(Exercise brief): Write the lines below out exactly, dropping each picture.

(Source data):
☆ ☆ ☆ ☆

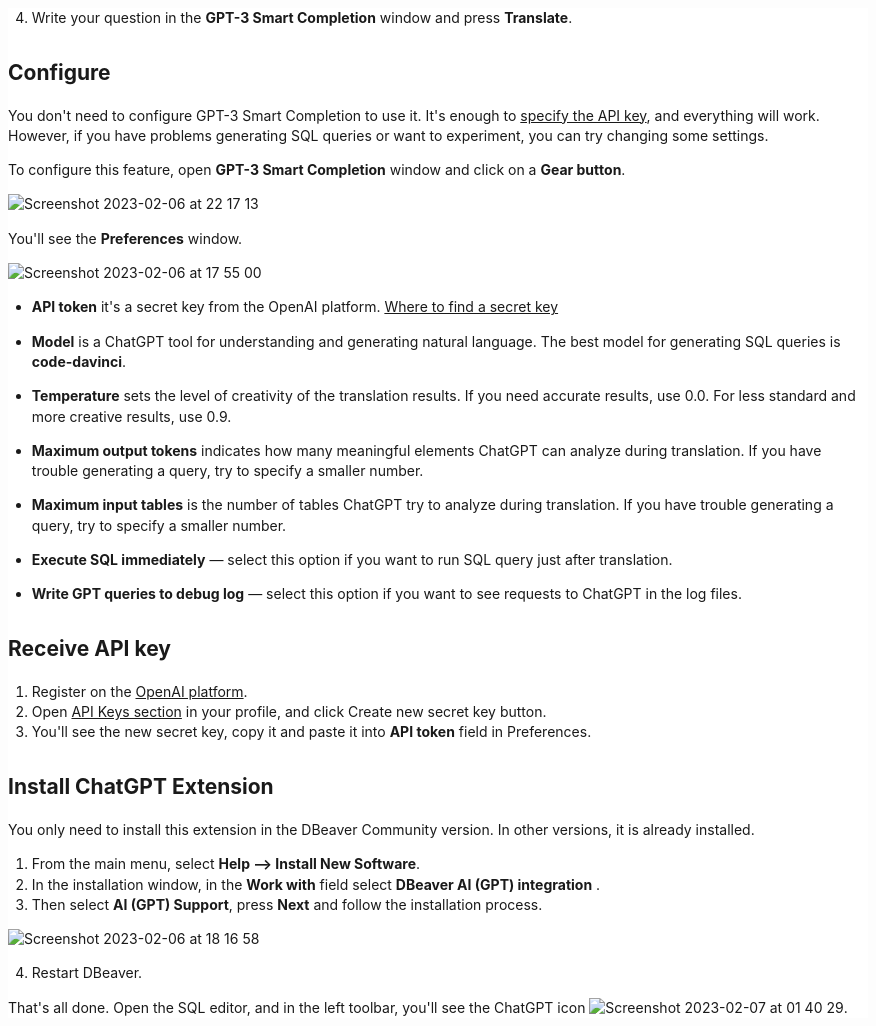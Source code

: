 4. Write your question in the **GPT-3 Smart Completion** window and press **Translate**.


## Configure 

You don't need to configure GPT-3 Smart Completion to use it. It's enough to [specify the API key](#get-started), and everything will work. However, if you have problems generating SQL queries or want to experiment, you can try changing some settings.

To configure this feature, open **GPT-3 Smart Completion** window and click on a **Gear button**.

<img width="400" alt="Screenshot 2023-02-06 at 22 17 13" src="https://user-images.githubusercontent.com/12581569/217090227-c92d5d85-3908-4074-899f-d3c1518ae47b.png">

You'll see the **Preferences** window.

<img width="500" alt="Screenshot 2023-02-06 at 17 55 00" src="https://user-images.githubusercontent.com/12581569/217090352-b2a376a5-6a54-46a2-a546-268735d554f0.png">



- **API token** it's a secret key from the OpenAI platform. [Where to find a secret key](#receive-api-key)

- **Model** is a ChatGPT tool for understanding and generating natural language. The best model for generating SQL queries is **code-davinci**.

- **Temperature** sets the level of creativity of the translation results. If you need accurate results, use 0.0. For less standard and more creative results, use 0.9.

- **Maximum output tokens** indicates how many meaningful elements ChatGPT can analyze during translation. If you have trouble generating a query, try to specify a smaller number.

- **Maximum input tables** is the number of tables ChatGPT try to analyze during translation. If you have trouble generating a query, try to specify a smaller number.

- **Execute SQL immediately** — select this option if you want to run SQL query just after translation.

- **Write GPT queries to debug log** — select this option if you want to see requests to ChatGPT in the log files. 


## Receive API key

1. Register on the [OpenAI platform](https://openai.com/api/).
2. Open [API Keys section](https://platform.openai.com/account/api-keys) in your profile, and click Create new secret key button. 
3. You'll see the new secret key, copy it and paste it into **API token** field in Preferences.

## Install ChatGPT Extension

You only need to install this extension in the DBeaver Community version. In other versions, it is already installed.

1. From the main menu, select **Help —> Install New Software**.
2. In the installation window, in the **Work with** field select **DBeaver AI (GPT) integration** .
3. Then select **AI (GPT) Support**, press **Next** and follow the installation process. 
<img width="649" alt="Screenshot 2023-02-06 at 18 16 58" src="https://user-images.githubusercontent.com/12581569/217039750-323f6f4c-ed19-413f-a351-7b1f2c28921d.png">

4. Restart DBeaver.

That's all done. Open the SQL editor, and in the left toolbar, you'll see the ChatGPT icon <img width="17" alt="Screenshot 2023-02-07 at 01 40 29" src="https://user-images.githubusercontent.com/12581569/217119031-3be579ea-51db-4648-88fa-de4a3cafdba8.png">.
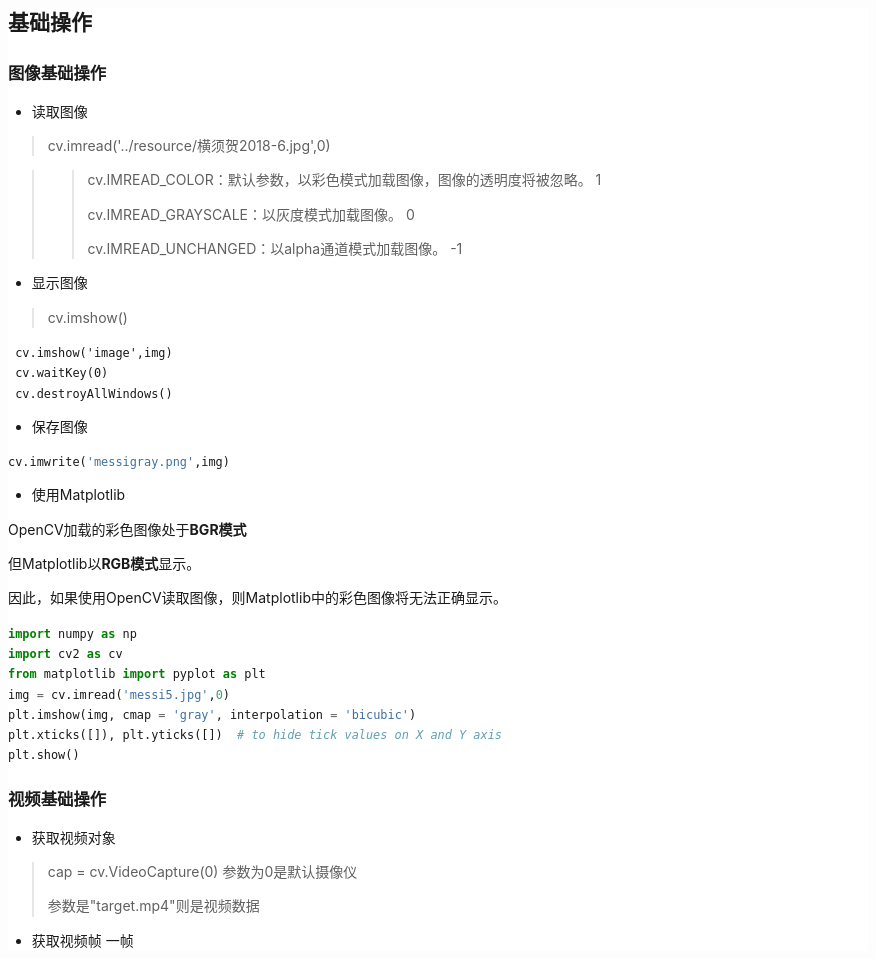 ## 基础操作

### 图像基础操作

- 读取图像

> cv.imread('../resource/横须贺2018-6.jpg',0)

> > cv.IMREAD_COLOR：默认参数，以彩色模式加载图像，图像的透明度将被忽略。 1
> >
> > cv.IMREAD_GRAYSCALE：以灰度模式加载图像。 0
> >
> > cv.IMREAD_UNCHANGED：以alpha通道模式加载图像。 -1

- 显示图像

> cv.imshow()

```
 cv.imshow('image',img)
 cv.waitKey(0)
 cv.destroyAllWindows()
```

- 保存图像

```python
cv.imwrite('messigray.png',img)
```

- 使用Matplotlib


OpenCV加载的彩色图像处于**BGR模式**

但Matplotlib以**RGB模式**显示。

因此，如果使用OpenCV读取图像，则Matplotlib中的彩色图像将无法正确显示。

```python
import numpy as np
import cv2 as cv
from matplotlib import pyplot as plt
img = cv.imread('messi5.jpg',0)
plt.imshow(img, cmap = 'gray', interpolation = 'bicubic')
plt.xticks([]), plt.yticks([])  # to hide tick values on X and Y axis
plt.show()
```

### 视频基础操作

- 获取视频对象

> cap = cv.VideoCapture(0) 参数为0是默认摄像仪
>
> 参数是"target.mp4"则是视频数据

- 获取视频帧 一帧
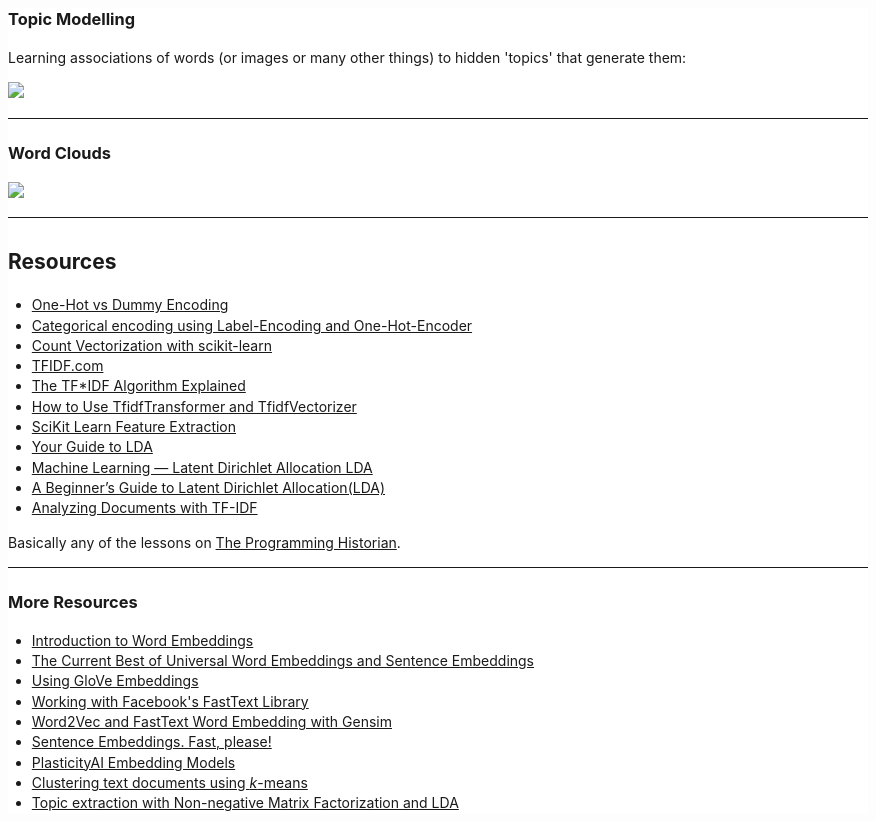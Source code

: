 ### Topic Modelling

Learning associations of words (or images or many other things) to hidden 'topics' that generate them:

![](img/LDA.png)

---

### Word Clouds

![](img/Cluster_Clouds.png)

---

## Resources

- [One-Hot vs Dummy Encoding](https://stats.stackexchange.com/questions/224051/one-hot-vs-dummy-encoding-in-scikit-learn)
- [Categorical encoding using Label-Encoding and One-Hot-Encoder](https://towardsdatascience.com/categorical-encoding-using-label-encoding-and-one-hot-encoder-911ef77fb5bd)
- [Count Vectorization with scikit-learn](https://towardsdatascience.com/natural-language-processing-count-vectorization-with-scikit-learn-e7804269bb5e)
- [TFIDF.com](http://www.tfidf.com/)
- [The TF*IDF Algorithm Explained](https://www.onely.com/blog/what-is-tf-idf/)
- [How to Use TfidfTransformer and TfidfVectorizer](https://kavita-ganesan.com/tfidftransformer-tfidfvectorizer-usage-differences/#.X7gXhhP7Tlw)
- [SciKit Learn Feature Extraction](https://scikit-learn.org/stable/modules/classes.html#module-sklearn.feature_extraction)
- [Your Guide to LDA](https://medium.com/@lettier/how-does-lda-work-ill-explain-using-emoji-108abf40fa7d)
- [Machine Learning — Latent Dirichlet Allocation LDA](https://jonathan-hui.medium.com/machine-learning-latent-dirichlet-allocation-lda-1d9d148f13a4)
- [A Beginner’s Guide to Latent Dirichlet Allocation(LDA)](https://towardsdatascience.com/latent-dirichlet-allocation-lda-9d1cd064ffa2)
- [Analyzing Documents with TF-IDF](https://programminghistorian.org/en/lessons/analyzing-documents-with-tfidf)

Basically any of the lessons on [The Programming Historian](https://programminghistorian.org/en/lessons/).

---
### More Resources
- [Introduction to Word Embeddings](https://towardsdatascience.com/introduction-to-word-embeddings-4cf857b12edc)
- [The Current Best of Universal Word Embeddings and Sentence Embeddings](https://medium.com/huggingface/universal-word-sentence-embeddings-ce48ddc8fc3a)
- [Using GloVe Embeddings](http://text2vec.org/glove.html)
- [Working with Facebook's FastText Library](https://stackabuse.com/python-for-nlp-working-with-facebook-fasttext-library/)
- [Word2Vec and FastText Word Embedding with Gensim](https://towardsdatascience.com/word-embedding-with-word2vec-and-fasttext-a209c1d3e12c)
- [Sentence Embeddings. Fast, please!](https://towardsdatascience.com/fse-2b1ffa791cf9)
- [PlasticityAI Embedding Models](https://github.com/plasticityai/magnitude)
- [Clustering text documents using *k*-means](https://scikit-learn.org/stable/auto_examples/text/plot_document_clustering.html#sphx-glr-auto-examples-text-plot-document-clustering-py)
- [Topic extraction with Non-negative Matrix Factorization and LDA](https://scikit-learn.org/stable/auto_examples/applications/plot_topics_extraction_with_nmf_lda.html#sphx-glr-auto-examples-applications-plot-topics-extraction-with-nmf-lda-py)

☆ ☆ ☆ ☆

(Written reply):
Source code

: 4. Write your question in the **GPT-3 Smart Completion** window and press **Translate**.


## Configure 

You don't need to configure GPT-3 Smart Completion to use it. It's enough to [specify the API key](#get-started), and everything will work. However, if you have problems generating SQL queries or want to experiment, you can try changing some settings.

To configure this feature, open **GPT-3 Smart Completion** window and click on a **Gear button**.

<img width="400" alt="Screenshot 2023-02-06 at 22 17 13" src="https://user-images.githubusercontent.com/12581569/217090227-c92d5d85-3908-4074-899f-d3c1518ae47b.png">

You'll see the **Preferences** window.

<img width="500" alt="Screenshot 2023-02-06 at 17 55 00" src="https://user-images.githubusercontent.com/12581569/217090352-b2a376a5-6a54-46a2-a546-268735d554f0.png">



- **API token** it's a secret key from the OpenAI platform. [Where to find a secret key](#receive-api-key)

- **Model** is a ChatGPT tool for understanding and generating natural language. The best model for generating SQL queries is **code-davinci**.

- **Temperature** sets the level of creativity of the translation results. If you need accurate results, use 0.0. For less standard and more creative results, use 0.9.

- **Maximum output tokens** indicates how many meaningful elements ChatGPT can analyze during translation. If you have trouble generating a query, try to specify a smaller number.

- **Maximum input tables** is the number of tables ChatGPT try to analyze during translation. If you have trouble generating a query, try to specify a smaller number.

- **Execute SQL immediately** — select this option if you want to run SQL query just after translation.

- **Write GPT queries to debug log** — select this option if you want to see requests to ChatGPT in the log files. 


## Receive API key

1. Register on the [OpenAI platform](https://openai.com/api/).
2. Open [API Keys section](https://platform.openai.com/account/api-keys) in your profile, and click Create new secret key button. 
3. You'll see the new secret key, copy it and paste it into **API token** field in Preferences.

## Install ChatGPT Extension

You only need to install this extension in the DBeaver Community version. In other versions, it is already installed.

1. From the main menu, select **Help —> Install New Software**.
2. In the installation window, in the **Work with** field select **DBeaver AI (GPT) integration** .
3. Then select **AI (GPT) Support**, press **Next** and follow the installation process. 
<img width="649" alt="Screenshot 2023-02-06 at 18 16 58" src="https://user-images.githubusercontent.com/12581569/217039750-323f6f4c-ed19-413f-a351-7b1f2c28921d.png">

4. Restart DBeaver.

That's all done. Open the SQL editor, and in the left toolbar, you'll see the ChatGPT icon <img width="17" alt="Screenshot 2023-02-07 at 01 40 29" src="https://user-images.githubusercontent.com/12581569/217119031-3be579ea-51db-4648-88fa-de4a3cafdba8.png">.
 ## 基础操作

### 图像基础操作

- 读取图像

> cv.imread('../resource/横须贺2018-6.jpg',0)

> > cv.IMREAD_COLOR：默认参数，以彩色模式加载图像，图像的透明度将被忽略。 1
> >
> > cv.IMREAD_GRAYSCALE：以灰度模式加载图像。 0
> >
> > cv.IMREAD_UNCHANGED：以alpha通道模式加载图像。 -1

- 显示图像

> cv.imshow()

```
 cv.imshow('image',img)
 cv.waitKey(0)
 cv.destroyAllWindows()
```

- 保存图像

```python
cv.imwrite('messigray.png',img)
```

- 使用Matplotlib


OpenCV加载的彩色图像处于**BGR模式**

但Matplotlib以**RGB模式**显示。

因此，如果使用OpenCV读取图像，则Matplotlib中的彩色图像将无法正确显示。

```python
import numpy as np
import cv2 as cv
from matplotlib import pyplot as plt
img = cv.imread('messi5.jpg',0)
plt.imshow(img, cmap = 'gray', interpolation = 'bicubic')
plt.xticks([]), plt.yticks([])  # to hide tick values on X and Y axis
plt.show()
```

### 视频基础操作

- 获取视频对象

> cap = cv.VideoCapture(0) 参数为0是默认摄像仪
>
> 参数是"target.mp4"则是视频数据

- 获取视频帧 一帧
Source code

: ### Topic Modelling

Learning associations of words (or images or many other things) to hidden 'topics' that generate them:

![](img/LDA.png)

---

### Word Clouds

![](img/Cluster_Clouds.png)

---

## Resources

- [One-Hot vs Dummy Encoding](https://stats.stackexchange.com/questions/224051/one-hot-vs-dummy-encoding-in-scikit-learn)
- [Categorical encoding using Label-Encoding and One-Hot-Encoder](https://towardsdatascience.com/categorical-encoding-using-label-encoding-and-one-hot-encoder-911ef77fb5bd)
- [Count Vectorization with scikit-learn](https://towardsdatascience.com/natural-language-processing-count-vectorization-with-scikit-learn-e7804269bb5e)
- [TFIDF.com](http://www.tfidf.com/)
- [The TF*IDF Algorithm Explained](https://www.onely.com/blog/what-is-tf-idf/)
- [How to Use TfidfTransformer and TfidfVectorizer](https://kavita-ganesan.com/tfidftransformer-tfidfvectorizer-usage-differences/#.X7gXhhP7Tlw)
- [SciKit Learn Feature Extraction](https://scikit-learn.org/stable/modules/classes.html#module-sklearn.feature_extraction)
- [Your Guide to LDA](https://medium.com/@lettier/how-does-lda-work-ill-explain-using-emoji-108abf40fa7d)
- [Machine Learning — Latent Dirichlet Allocation LDA](https://jonathan-hui.medium.com/machine-learning-latent-dirichlet-allocation-lda-1d9d148f13a4)
- [A Beginner’s Guide to Latent Dirichlet Allocation(LDA)](https://towardsdatascience.com/latent-dirichlet-allocation-lda-9d1cd064ffa2)
- [Analyzing Documents with TF-IDF](https://programminghistorian.org/en/lessons/analyzing-documents-with-tfidf)

Basically any of the lessons on [The Programming Historian](https://programminghistorian.org/en/lessons/).

---
### More Resources
- [Introduction to Word Embeddings](https://towardsdatascience.com/introduction-to-word-embeddings-4cf857b12edc)
- [The Current Best of Universal Word Embeddings and Sentence Embeddings](https://medium.com/huggingface/universal-word-sentence-embeddings-ce48ddc8fc3a)
- [Using GloVe Embeddings](http://text2vec.org/glove.html)
- [Working with Facebook's FastText Library](https://stackabuse.com/python-for-nlp-working-with-facebook-fasttext-library/)
- [Word2Vec and FastText Word Embedding with Gensim](https://towardsdatascience.com/word-embedding-with-word2vec-and-fasttext-a209c1d3e12c)
- [Sentence Embeddings. Fast, please!](https://towardsdatascience.com/fse-2b1ffa791cf9)
- [PlasticityAI Embedding Models](https://github.com/plasticityai/magnitude)
- [Clustering text documents using *k*-means](https://scikit-learn.org/stable/auto_examples/text/plot_document_clustering.html#sphx-glr-auto-examples-text-plot-document-clustering-py)
- [Topic extraction with Non-negative Matrix Factorization and LDA](https://scikit-learn.org/stable/auto_examples/applications/plot_topics_extraction_with_nmf_lda.html#sphx-glr-auto-examples-applications-plot-topics-extraction-with-nmf-lda-py)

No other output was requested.